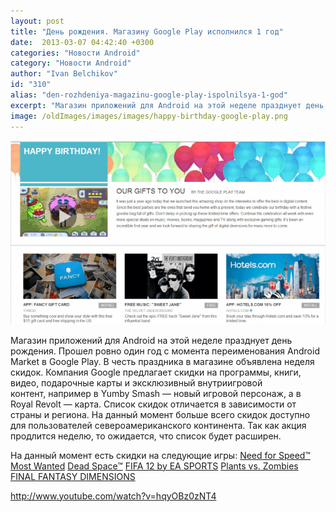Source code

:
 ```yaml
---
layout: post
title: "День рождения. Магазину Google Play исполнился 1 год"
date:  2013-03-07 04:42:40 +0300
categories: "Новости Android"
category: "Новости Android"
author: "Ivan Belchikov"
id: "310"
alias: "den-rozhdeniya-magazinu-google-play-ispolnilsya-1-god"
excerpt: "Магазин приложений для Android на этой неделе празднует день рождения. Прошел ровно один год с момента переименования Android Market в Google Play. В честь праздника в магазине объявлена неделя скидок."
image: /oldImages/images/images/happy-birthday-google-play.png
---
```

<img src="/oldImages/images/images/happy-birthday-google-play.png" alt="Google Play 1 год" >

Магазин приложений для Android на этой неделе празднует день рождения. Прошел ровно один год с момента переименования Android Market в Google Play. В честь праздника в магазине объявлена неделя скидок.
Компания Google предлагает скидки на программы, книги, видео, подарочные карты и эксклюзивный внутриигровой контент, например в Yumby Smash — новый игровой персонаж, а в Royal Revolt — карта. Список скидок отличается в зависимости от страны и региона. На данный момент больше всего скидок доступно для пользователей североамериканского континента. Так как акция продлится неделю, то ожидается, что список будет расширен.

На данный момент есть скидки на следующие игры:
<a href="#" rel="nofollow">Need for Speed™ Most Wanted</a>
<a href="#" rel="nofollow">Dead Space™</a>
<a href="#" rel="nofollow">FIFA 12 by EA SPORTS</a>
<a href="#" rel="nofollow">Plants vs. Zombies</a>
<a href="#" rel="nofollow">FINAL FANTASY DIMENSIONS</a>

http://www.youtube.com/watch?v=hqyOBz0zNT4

§ §

Work to complete:
Return the listing above in full and without alteration, excluding its pictures.

Exercise result:
Source code

:
 ```yaml
---
layout: post
title: "День рождения. Магазину Google Play исполнился 1 год"
date:  2013-03-07 04:42:40 +0300
categories: "Новости Android"
category: "Новости Android"
author: "Ivan Belchikov"
id: "310"
alias: "den-rozhdeniya-magazinu-google-play-ispolnilsya-1-god"
excerpt: "Магазин приложений для Android на этой неделе празднует день рождения. Прошел ровно один год с момента переименования Android Market в Google Play. В честь праздника в магазине объявлена неделя скидок."
image: /oldImages/images/images/happy-birthday-google-play.png
---
```

<img src="/oldImages/images/images/happy-birthday-google-play.png" alt="Google Play 1 год" >

Магазин приложений для Android на этой неделе празднует день рождения. Прошел ровно один год с момента переименования Android Market в Google Play. В честь праздника в магазине объявлена неделя скидок.
Компания Google предлагает скидки на программы, книги, видео, подарочные карты и эксклюзивный внутриигровой контент, например в Yumby Smash — новый игровой персонаж, а в Royal Revolt — карта. Список скидок отличается в зависимости от страны и региона. На данный момент больше всего скидок доступно для пользователей североамериканского континента. Так как акция продлится неделю, то ожидается, что список будет расширен.

На данный момент есть скидки на следующие игры:
<a href="#" rel="nofollow">Need for Speed™ Most Wanted</a>
<a href="#" rel="nofollow">Dead Space™</a>
<a href="#" rel="nofollow">FIFA 12 by EA SPORTS</a>
<a href="#" rel="nofollow">Plants vs. Zombies</a>
<a href="#" rel="nofollow">FINAL FANTASY DIMENSIONS</a>

http://www.youtube.com/watch?v=hqyOBz0zNT4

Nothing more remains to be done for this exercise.